Путешественница с трудом удержалась от улыбки: «Ну прямо уставшая от поклонников звезда». А вслух сказала:
— Любопытство, господин Гу Менсин. Я ещё ни разу не видела театр.
— Вот как? — удивился собеседник. — Так вы не из Канакерна?
— Нет, — покачала головой девушка. — Я издалека.
— Тогда позвольте узнать ваше имя? — глазки артиста заблестели как у кота, углядевшего бесхозную миску сметаны.
— Ника Юлиса Террина.
— Странно, но я его от кого-то уже слышал, — задумчиво пробормотал бородач. — И совсем недавно.
— Быть может от консула Картена? — подсказала она. — Я как раз гощу у него дома.
— Ну, конечно! — бархатисто зарокотал Гу Менсин, расплываясь в широкой, радушной улыбке и тут же насторожившись.
— Но я недавно был у него, а вас не видел.
— Зато я прекрасно помню, как вы великолепно читали, — сделала девушка комплимент и продекламировала по памяти.
— Да! — улыбка вернулась на лицо артиста.
— Прошу вас! — он радушно распахнул перед ней ворота, цыкнув на заметно оробевшего раба. — Пошёл вон!
Пройдя коротким коридорчиком и оглядевшись, путешественница подумала, что больше всего это место похоже на цирк.
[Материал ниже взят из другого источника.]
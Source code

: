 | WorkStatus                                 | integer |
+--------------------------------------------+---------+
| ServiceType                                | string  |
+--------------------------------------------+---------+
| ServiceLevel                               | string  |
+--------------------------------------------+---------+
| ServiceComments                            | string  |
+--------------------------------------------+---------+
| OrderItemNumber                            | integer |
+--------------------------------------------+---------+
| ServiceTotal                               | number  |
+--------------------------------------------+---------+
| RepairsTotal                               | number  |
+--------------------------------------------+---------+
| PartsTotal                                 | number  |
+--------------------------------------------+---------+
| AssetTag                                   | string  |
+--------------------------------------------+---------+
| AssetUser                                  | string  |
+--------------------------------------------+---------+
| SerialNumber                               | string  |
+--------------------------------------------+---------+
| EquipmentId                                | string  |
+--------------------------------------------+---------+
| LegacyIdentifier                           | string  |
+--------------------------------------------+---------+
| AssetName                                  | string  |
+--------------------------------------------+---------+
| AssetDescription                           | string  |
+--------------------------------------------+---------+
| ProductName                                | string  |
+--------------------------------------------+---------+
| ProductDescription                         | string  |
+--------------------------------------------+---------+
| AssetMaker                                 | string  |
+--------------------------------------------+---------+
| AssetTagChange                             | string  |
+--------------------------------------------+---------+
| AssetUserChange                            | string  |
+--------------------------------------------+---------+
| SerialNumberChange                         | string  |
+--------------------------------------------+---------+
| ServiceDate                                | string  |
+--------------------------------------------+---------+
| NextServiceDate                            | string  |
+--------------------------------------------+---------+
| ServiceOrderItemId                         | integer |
Только ряды скамеек для зрителей поднимаются здесь не так круто, под ногами грелся на солнце гладко отёсанный камень, а не опилки, да вместо полотняного, над головой вздымался небесный купол. Сходство усиливало отсутствие сцены. Хотя небольшое возвышение всё же имелось. Не более трёх-четырёх метров длиной и шириной чуть больше полутора.